The Bureau of Economic Research (BER) Third Quarter 2022 Retail Survey shows that South Africa’s retail sector is proving resilient in the face of the numerous economic pressures the country faces.
But other data from the Association for Savings and Investment South Africa (ASISA) shows that households remain under pressure and are cutting back on financial products – among other things – to make ends meet each month.
The BER survey shows that although general economic conditions are down from the third quarter of last year, confidence levels have remained high and above the long-term average.
Just over half (51%) of respondents said they were satisfied with the prevailing business conditions, compared to 49% of respondents last quarter. Sub-categories within the retail sector, however, reveal varying trends, with confidence among non-durable goods retailers, such as food and beverages, pharmaceuticalsetc. – most affected by the constraints on consumer spending.
The increase in confidence levels could be partly due to the increase in turnover resulting from the high selling prices, BER said. “Overall, sales volumes have declined slightly, which suggests that prices, rather than volumes, could drive confidence,” he said.
The BER Retail survey also asks respondents if the average price increase rate is up / down / the same as last year. Although inflationary pressure remains strong, there are early indications that the rate of increase in selling and buying prices for non-durable goods could reach a tipping point.

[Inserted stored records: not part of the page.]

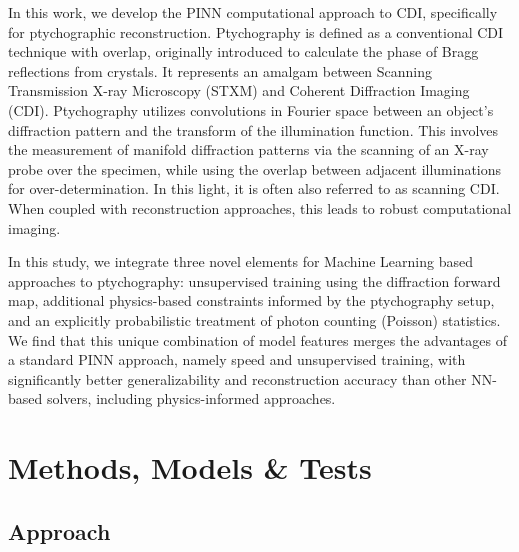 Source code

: \documentclass[sn-mathphys]{sn-jnl}%
\theoremstyle{thmstyleone}%
\theoremstyle{thmstyletwo}%
\theoremstyle{thmstylethree}%
\begin{document}
In this work, we develop the PINN computational approach to CDI, specifically for ptychographic reconstruction. Ptychography is defined as a conventional CDI technique with overlap, originally introduced to calculate the phase of Bragg reflections from crystals. It represents an amalgam between Scanning Transmission X-ray Microscopy (STXM) and Coherent Diffraction Imaging (CDI). Ptychography utilizes convolutions in Fourier space between an object's diffraction pattern and the transform of the illumination function. This involves the measurement of manifold diffraction patterns via the scanning of an X-ray probe over the specimen, while using the overlap between adjacent illuminations for over-determination. In this light, it is often also referred to as scanning CDI. When coupled with reconstruction approaches, this leads to robust computational imaging. 

In this study, we integrate three novel elements for Machine Learning based approaches to ptychography: unsupervised training using the diffraction forward map, additional physics-based constraints informed by the ptychography setup, and an explicitly probabilistic treatment of photon counting (Poisson) statistics. We find that this unique combination of model features merges the advantages of a standard PINN approach, namely speed and unsupervised training, with significantly better generalizability and reconstruction accuracy than other NN-based solvers, including physics-informed approaches.


\section{Methods, Models \& Tests}
\subsection{Approach}
\end{document}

Despite a slight increase in consumer confidence in some retail markets, ASISA noted this week that severe market volatility and a sharp rise in the cost of living for consumers have tested consumers’ financial resilience.
Financially stressed consumers are getting rid of long-term risk protection like life and disability coverage as harsh economic realities take their toll, he said.
Compared to last year, consumers not only bought fewer risky policies in the first six months of this year, they also lapsed more policies. A forfeiture occurs when the policyholder stops paying premiums for a risk policy with no accumulated fund value, “the association stressed.
At the beginning of 2022 there were 34.3 million recurring premium risk policies. However, while consumers bought 4.4 million new risk policies in the first six months of this year, 4.3 million risk policies lapsed and claims against 199,023 policies were filed.
ASISA’s Vice Chair of the Board on Life and Risks Board, Hennie de Villiers, said consumers have had to absorb unprecedented increases in fuel prices, as well as rising food prices and rising interest rates in the first half of this year.
He noted that 64% of South Africans between the ages of 25 and 34 were also unemployed, according to the latest Statistics South Africa quarterly labor force survey.
“South Africans in this age group are bound to be economically active and under normal circumstances they worry about buying risk coverage to offer financial protection to their growing families, as well as to cover purchases of credit such as mortgage bonds,” he said. stated de Villiers.
He added, however, that many of those employed are likely reluctant to commit to monthly premium payments while the cost of living is at an all-time high.
Credit life policies also failed to achieve significant growth in the first half of 2022, indicating that consumers were struggling to access credit or were practicing more restraint when buying on credit, De Villiers said.
Data from the latest Old Mutual Savings and Investment Monitor (OMSIM) survey shows that consumers have learned a hard lesson in the past two years, triggered by the Covid pandemic, and are more cautious with their spending.
WHO tracks changes in the financial attitudes and behavior of the country’s working population. For the report, the financial services company surveyed 1,505 respondents of various ages, personal income groups, and genders.
Following the damage caused by Covid-19, almost 9 out of 10 South Africans (86%) have changed the way they manage their money.
The Old Mutual report found that respondents are on the rise by turning to loyalty programs and discount rewards to push their money further, while also switching to cheaper food brands, mobile packages and entertainment options to save.
There has also been a move to cut “luxuries” like domestic workers and gym contracts and to keep big purchases at bay.
Earlier this month, Walmart-owned wholesale group Massmart reported increased demand for private label as cash-strapped consumers choose to hang out at home and search cheaper foods.